▸ **DATA TO PROCESS**:
====================
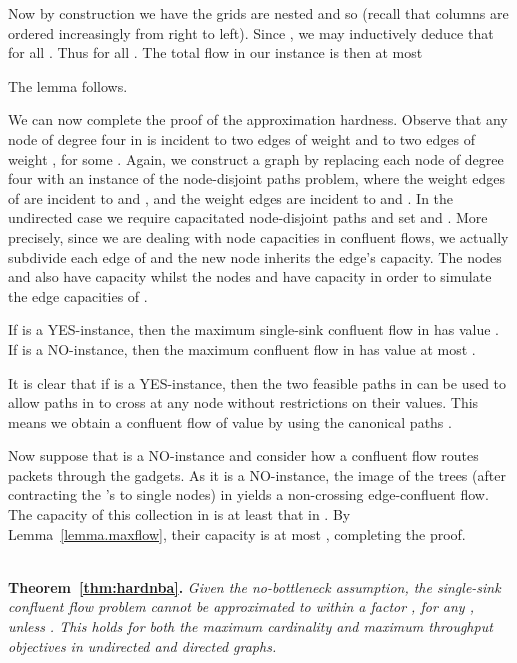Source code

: \documentclass[12pt]{article}
\newcommand{\qed}{}
\begin{document}
Now by construction we have the grids are nested and so
(recall that columns are ordered increasingly from
right to left). Since , we may inductively deduce that
 for all . Thus  for all .
The total flow in our instance is then at most

The lemma follows.
\qed








We can now complete the proof of the approximation hardness. Observe that any
node of degree four in  is incident to two edges of weight
 and to two edges of weight , for some . Again, we
construct a graph  by replacing each node of degree four with
an instance  of the  node-disjoint paths problem,
where the weight 
edges of  are incident to  and , and the weight 
edges are incident to  and .
In the undirected case we require capacitated node-disjoint paths
and set  and .
More precisely, since we are dealing with node capacities in confluent flows,
we actually subdivide each edge of  and the new node
inherits the edge's capacity.
The nodes  and  also have capacity  whilst the nodes
 and  have capacity  in order to simulate the edge capacities of .




\begin{lemma}\label{lem:yes2}
If  is a YES-instance, then the maximum single-sink confluent flow in
 has value .  If  is a NO-instance, then the maximum
confluent flow in  has value at most .
\end{lemma}
  It is clear that if  is a YES-instance, then the two feasible paths
in  can be used to allow paths in  to cross at any node
without restrictions on their values. This means we obtain a confluent flow of value
 by using the canonical paths .

Now  suppose that  is a NO-instance and
consider how a confluent
flow  routes packets through the gadgets.
As it is a NO-instance,
the image of the  trees (after contracting the 's to single nodes) in  yields a non-crossing edge-confluent flow.
The capacity of this collection in  is at least that in .
By Lemma~\ref{lemma.maxflow}, their capacity is at most , completing the proof.
\qed

\ \\
{{\noindent\bf Theorem~\ref{thm:hardnba}.} \itshape
Given the no-bottleneck assumption, the single-sink confluent flow problem
cannot be approximated to within a factor , for any , unless .
This holds for both the maximum cardinality and maximum throughput objectives
in undirected and directed graphs.\\
}
\end{document}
====================
▸ **TRY IT**: Take the stretch of lines above from the one containing "right to left)." through the one containing "single-sink confluent flow in" and repeat it exactly, adding no other line.

▸ **THE COMPLETED TASK**:
right to left). Since , we may inductively deduce that
 for all . Thus  for all .
The total flow in our instance is then at most

The lemma follows.
\qed








We can now complete the proof of the approximation hardness. Observe that any
node of degree four in  is incident to two edges of weight
 and to two edges of weight , for some . Again, we
construct a graph  by replacing each node of degree four with
an instance  of the  node-disjoint paths problem,
where the weight 
edges of  are incident to  and , and the weight 
edges are incident to  and .
In the undirected case we require capacitated node-disjoint paths
and set  and .
More precisely, since we are dealing with node capacities in confluent flows,
we actually subdivide each edge of  and the new node
inherits the edge's capacity.
The nodes  and  also have capacity  whilst the nodes
 and  have capacity  in order to simulate the edge capacities of .




\begin{lemma}\label{lem:yes2}
If  is a YES-instance, then the maximum single-sink confluent flow in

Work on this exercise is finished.